In a synthesis of science, art and culture, the third annual World Science Festival takes place at 40 events in 20 locations around New York City, June 2-6.

A gala opening at Lincoln Center will honor Stephen Hawking, Cambridge University cosmologist, with Yo-Yo Ma performing and Alan Alda hosting. Also, the world premiere of Icarus at the Edge of Time, a new composition by Philip Glass based on a story by physicist Brian Greene, the festival co-founder, will be performed.
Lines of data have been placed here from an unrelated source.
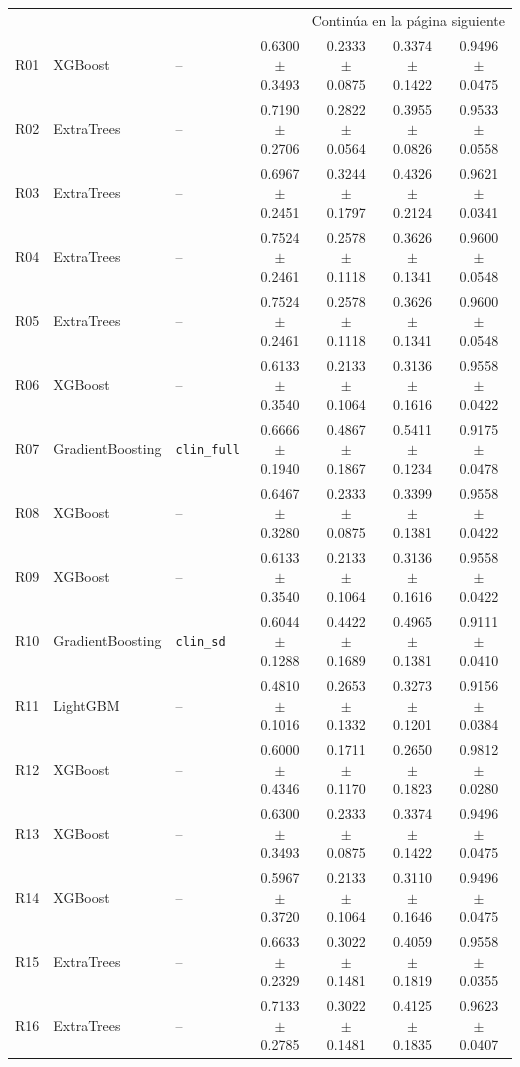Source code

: \begin{landscape}
\begin{longtable}{rllcccc}
\midrule
\multicolumn{7}{r}{Continúa en la página siguiente} \\
\endfoot
\bottomrule
\endlastfoot
R01 & XGBoost & -- & 0.6300 $\pm$ 0.3493 & 0.2333 $\pm$ 0.0875 & 0.3374 $\pm$ 0.1422 & 0.9496 $\pm$ 0.0475 \\
R02 & ExtraTrees & -- & 0.7190 $\pm$ 0.2706 & 0.2822 $\pm$ 0.0564 & 0.3955 $\pm$ 0.0826 & 0.9533 $\pm$ 0.0558 \\
R03 & ExtraTrees & -- & 0.6967 $\pm$ 0.2451 & 0.3244 $\pm$ 0.1797 & 0.4326 $\pm$ 0.2124 & 0.9621 $\pm$ 0.0341 \\
R04 & ExtraTrees & -- & 0.7524 $\pm$ 0.2461 & 0.2578 $\pm$ 0.1118 & 0.3626 $\pm$ 0.1341 & 0.9600 $\pm$ 0.0548 \\
R05 & ExtraTrees & -- & 0.7524 $\pm$ 0.2461 & 0.2578 $\pm$ 0.1118 & 0.3626 $\pm$ 0.1341 & 0.9600 $\pm$ 0.0548 \\
R06 & XGBoost & -- & 0.6133 $\pm$ 0.3540 & 0.2133 $\pm$ 0.1064 & 0.3136 $\pm$ 0.1616 & 0.9558 $\pm$ 0.0422 \\
R07 & GradientBoosting & \texttt{clin\_full} & 0.6666 $\pm$ 0.1940 & 0.4867 $\pm$ 0.1867 & 0.5411 $\pm$ 0.1234 & 0.9175 $\pm$ 0.0478 \\
R08 & XGBoost & -- & 0.6467 $\pm$ 0.3280 & 0.2333 $\pm$ 0.0875 & 0.3399 $\pm$ 0.1381 & 0.9558 $\pm$ 0.0422 \\
R09 & XGBoost & -- & 0.6133 $\pm$ 0.3540 & 0.2133 $\pm$ 0.1064 & 0.3136 $\pm$ 0.1616 & 0.9558 $\pm$ 0.0422 \\
R10 & GradientBoosting & \texttt{clin\_sd} & 0.6044 $\pm$ 0.1288 & 0.4422 $\pm$ 0.1689 & 0.4965 $\pm$ 0.1381 & 0.9111 $\pm$ 0.0410 \\
R11 & LightGBM & -- & 0.4810 $\pm$ 0.1016 & 0.2653 $\pm$ 0.1332 & 0.3273 $\pm$ 0.1201 & 0.9156 $\pm$ 0.0384 \\
R12 & XGBoost & -- & 0.6000 $\pm$ 0.4346 & 0.1711 $\pm$ 0.1170 & 0.2650 $\pm$ 0.1823 & 0.9812 $\pm$ 0.0280 \\
R13 & XGBoost & -- & 0.6300 $\pm$ 0.3493 & 0.2333 $\pm$ 0.0875 & 0.3374 $\pm$ 0.1422 & 0.9496 $\pm$ 0.0475 \\
R14 & XGBoost & -- & 0.5967 $\pm$ 0.3720 & 0.2133 $\pm$ 0.1064 & 0.3110 $\pm$ 0.1646 & 0.9496 $\pm$ 0.0475 \\
R15 & ExtraTrees & -- & 0.6633 $\pm$ 0.2329 & 0.3022 $\pm$ 0.1481 & 0.4059 $\pm$ 0.1819 & 0.9558 $\pm$ 0.0355 \\
R16 & ExtraTrees & -- & 0.7133 $\pm$ 0.2785 & 0.3022 $\pm$ 0.1481 & 0.4125 $\pm$ 0.1835 & 0.9623 $\pm$ 0.0407 \\

\end{longtable}
\end{landscape}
The re-envisioned Icarus story finds the mythical character trapped on a spaceship in the middle of a multigenerational trip to another star. Visuals are by Al and Al, British artists/filmmakers Al Holmes and Al Taylor with narration by actor John Lithgow. It will be performed in July in London for the 350th anniversary of the Royal Society at the Festival of Science + Arts.

The New York festival also unveils a full-scale model of NASA's 80-foot James Webb Space Telescope, to be launched in 2014 and on display in lower Manhattan's Battery Park in place all week, ending in a star-gazing party on Friday.
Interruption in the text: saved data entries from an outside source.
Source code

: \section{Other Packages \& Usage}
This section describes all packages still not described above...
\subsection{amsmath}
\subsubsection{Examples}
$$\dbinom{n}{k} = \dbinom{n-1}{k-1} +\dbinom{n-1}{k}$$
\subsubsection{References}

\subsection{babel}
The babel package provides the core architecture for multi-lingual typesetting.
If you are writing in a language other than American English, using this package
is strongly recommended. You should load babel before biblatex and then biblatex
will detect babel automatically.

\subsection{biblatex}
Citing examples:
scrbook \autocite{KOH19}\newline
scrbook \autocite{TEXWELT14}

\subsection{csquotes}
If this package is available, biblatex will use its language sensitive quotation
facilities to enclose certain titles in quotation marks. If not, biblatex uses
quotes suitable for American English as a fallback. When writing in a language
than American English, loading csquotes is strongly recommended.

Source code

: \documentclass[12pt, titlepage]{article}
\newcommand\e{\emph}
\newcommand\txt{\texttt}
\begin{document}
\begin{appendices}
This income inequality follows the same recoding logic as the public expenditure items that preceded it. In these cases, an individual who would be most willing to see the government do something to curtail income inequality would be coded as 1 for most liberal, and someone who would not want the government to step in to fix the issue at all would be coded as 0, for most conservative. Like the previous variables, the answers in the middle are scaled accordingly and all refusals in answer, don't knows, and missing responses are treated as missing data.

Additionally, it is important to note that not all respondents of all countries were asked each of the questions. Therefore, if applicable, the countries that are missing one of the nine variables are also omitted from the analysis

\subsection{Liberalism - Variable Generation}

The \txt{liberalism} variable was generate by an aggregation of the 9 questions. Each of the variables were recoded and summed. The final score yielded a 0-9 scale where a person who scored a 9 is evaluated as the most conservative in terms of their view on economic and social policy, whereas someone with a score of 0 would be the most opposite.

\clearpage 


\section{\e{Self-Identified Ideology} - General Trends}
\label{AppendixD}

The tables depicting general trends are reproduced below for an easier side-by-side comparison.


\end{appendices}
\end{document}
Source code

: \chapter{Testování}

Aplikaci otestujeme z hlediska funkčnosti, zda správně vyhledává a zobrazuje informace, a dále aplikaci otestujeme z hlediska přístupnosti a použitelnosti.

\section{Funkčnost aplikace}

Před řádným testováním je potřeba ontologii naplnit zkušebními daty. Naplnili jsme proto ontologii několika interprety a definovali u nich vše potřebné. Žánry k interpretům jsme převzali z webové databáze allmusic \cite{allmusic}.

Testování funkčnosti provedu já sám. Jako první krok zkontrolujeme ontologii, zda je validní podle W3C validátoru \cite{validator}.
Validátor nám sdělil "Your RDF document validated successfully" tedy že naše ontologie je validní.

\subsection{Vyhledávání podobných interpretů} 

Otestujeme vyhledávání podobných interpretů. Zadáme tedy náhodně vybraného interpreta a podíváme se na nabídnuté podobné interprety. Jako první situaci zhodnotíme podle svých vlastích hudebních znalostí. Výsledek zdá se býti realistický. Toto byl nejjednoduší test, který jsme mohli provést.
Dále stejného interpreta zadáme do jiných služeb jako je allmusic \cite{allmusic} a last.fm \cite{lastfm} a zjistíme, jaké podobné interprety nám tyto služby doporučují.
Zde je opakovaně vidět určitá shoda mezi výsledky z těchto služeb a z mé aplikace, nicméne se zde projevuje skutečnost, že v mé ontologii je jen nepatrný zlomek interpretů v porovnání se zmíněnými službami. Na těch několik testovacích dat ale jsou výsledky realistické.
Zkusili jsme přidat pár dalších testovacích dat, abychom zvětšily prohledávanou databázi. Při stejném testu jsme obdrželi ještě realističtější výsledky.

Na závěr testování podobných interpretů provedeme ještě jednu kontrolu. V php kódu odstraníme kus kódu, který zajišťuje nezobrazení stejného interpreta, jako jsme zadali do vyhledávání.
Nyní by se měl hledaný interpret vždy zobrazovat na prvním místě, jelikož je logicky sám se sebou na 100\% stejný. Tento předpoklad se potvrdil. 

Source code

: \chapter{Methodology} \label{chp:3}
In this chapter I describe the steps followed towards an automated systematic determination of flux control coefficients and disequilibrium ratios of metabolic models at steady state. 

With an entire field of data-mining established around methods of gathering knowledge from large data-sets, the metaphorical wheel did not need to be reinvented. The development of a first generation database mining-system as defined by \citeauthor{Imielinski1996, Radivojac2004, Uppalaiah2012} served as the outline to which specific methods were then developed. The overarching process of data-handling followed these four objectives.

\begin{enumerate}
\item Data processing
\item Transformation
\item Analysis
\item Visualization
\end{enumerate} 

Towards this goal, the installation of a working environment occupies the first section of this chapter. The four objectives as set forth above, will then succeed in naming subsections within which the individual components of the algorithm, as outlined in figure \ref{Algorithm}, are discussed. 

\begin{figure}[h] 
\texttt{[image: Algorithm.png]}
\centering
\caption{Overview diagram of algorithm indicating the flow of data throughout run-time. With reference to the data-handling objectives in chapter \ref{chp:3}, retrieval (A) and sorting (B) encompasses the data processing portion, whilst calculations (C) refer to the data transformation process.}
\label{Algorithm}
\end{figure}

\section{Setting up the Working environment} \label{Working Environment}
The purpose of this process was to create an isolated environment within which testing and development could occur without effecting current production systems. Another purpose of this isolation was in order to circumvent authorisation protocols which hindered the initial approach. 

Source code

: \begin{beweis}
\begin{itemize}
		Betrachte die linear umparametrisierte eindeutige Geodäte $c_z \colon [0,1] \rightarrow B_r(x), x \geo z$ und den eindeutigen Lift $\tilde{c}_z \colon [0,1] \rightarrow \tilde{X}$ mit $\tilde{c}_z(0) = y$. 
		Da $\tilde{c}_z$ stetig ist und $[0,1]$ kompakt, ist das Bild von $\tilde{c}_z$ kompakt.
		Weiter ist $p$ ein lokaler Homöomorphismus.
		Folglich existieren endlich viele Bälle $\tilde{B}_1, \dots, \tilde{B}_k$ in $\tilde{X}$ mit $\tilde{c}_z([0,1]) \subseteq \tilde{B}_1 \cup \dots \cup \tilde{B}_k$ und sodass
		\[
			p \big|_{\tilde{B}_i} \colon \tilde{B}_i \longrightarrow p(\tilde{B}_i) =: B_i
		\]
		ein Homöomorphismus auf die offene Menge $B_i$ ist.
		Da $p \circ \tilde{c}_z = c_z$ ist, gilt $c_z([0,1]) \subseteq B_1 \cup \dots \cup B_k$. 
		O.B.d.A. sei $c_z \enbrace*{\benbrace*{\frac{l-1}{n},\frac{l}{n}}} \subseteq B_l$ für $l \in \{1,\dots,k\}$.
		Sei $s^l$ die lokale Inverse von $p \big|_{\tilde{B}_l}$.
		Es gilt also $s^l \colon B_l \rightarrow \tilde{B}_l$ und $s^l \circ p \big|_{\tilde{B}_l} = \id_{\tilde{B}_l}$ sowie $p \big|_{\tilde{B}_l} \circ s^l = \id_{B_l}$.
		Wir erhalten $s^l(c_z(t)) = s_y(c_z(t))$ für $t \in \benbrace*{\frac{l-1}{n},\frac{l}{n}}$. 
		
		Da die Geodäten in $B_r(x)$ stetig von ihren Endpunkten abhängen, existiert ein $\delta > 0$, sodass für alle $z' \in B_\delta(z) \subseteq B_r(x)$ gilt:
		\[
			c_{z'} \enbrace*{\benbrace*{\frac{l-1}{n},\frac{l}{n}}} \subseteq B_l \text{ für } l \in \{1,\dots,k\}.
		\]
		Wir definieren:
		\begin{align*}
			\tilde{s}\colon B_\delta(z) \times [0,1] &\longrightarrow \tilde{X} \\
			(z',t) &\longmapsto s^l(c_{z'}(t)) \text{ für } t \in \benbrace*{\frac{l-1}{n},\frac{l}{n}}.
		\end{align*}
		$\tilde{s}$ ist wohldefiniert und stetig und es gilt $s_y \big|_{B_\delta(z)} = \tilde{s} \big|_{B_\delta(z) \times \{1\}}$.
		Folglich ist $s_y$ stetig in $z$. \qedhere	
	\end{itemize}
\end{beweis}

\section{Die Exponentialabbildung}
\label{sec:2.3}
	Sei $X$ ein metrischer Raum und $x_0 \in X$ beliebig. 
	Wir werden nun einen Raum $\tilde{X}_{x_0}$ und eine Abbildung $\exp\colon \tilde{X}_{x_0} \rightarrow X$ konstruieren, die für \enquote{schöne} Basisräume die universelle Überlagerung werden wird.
A series of intriguing panels include talks on the Science of Star Trek, Inside the Large Hadron Collider, animal intelligence, art appreciation, faith, and hyperspace.
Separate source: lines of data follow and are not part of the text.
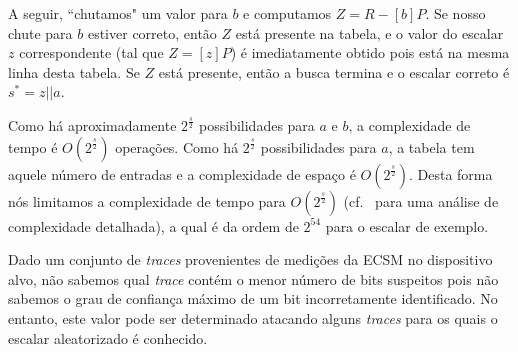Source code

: \documentclass{SBCbookchapter}
\begin{document}
A seguir,  ``chutamos" um valor para $b$ e computamos $Z = R - [b] P$. Se nosso chute para $b$ estiver correto, então $Z$ está presente na tabela, e o valor do escalar $z$ correspondente (tal que $Z = [z] P$) é imediatamente obtido pois está na mesma linha desta tabela.
Se $Z$ está presente, então a busca termina e o escalar correto é $s^* = z||a$.


Como há aproximadamente $2^{\frac{s}{2}}$ possibilidades para $a$ e $b$, a complexidade de tempo é $O(2^{\frac{s}{2}})$ operações.
Como há $2^{\frac{s}{2}}$ possibilidades para $a$, a tabela tem aquele número de entradas e a complexidade de espaço é $O(2^{\frac{s}{2}})$.
Desta forma nós limitamos a complexidade de tempo para $O(2^{\frac{s}{2}})$ (cf.~\cite{Gopalakrishnan2007} para uma análise de complexidade detalhada), a qual é da ordem de $2^{54}$ para o escalar de exemplo.



Dado um conjunto de \emph{traces} provenientes de medições da ECSM no dispositivo alvo, não sabemos qual \emph{trace} contém o menor número de bits suspeitos pois não sabemos o  grau de confiança máximo de um bit incorretamente identificado.
No entanto, este valor pode ser determinado atacando alguns \emph{traces} para os quais o escalar aleatorizado é conhecido.
\end{document}
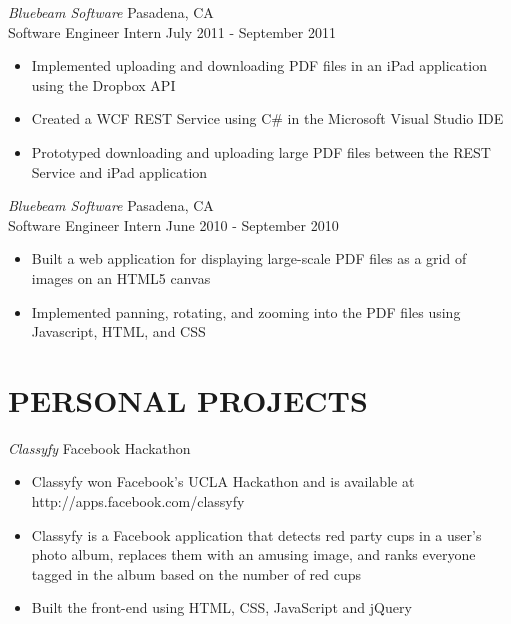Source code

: \documentclass{res}
\begin{document}
\begin{resume}
 {\sl Bluebeam Software} \hfill Pasadena, CA \\[2pt]
 Software Engineer Intern \hfill    July 2011 - September 2011

   \begin{itemize} \itemsep -2pt
   \item  Implemented uploading and downloading PDF files in an iPad application using the Dropbox API
   \item Created a WCF REST Service using C\# in the Microsoft Visual Studio IDE
   \item Prototyped downloading and uploading large PDF files between the REST Service and iPad application
   \end{itemize} \vspace{-6pt}


 {\sl Bluebeam Software} \hfill Pasadena, CA \\[2pt]
 Software Engineer Intern \hfill    June 2010 - September 2010

   \begin{itemize} \itemsep -2pt
   \item  Built a web application for displaying large-scale PDF files as a grid of images on an HTML5 canvas
   \item Implemented panning, rotating, and zooming into the PDF files using Javascript, HTML, and CSS
   \end{itemize} \vspace{-6pt}

\section{PERSONAL PROJECTS}
\vspace{8pt}

 {\sl Classyfy} \hfill Facebook Hackathon

   \begin{itemize} \itemsep -2pt
   \item  Classyfy won Facebook’s UCLA Hackathon and is available at http://apps.facebook.com/classyfy
   \item Classyfy is a Facebook application that detects red party cups in a user’s photo album, replaces them with an amusing image, and ranks everyone tagged in the album based on the number of red cups
    \item Built the front-end using HTML, CSS, JavaScript and jQuery
    \end{itemize} \vspace{-6pt}


\end{resume}
\end{document}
Ocean exploration will be discussed with Fabien Cousteau, grandson of Jacques Cousteau, and marine biologist Sylvia Earle, and Oliver Sacks, the neurologist and author, joins painter Chuck Close, to share about their inability to recognize faces.

There will be art exhibits, such as "BioArt," dance performances, and acoustic experiences on the formation of black holes and magnetic waves. The festival closes with a science street fair in Greenwich Village.

Several programs will be streamed online at www.livestream.com including the 2010 Kavli Awards. The biennial international awards recognize advances in astrophysics, nanoscience and neuroscience, with cash prizes of $1 million in each field, announced via satellite from the Norwegian Academy of Science and Letters, in Oslo.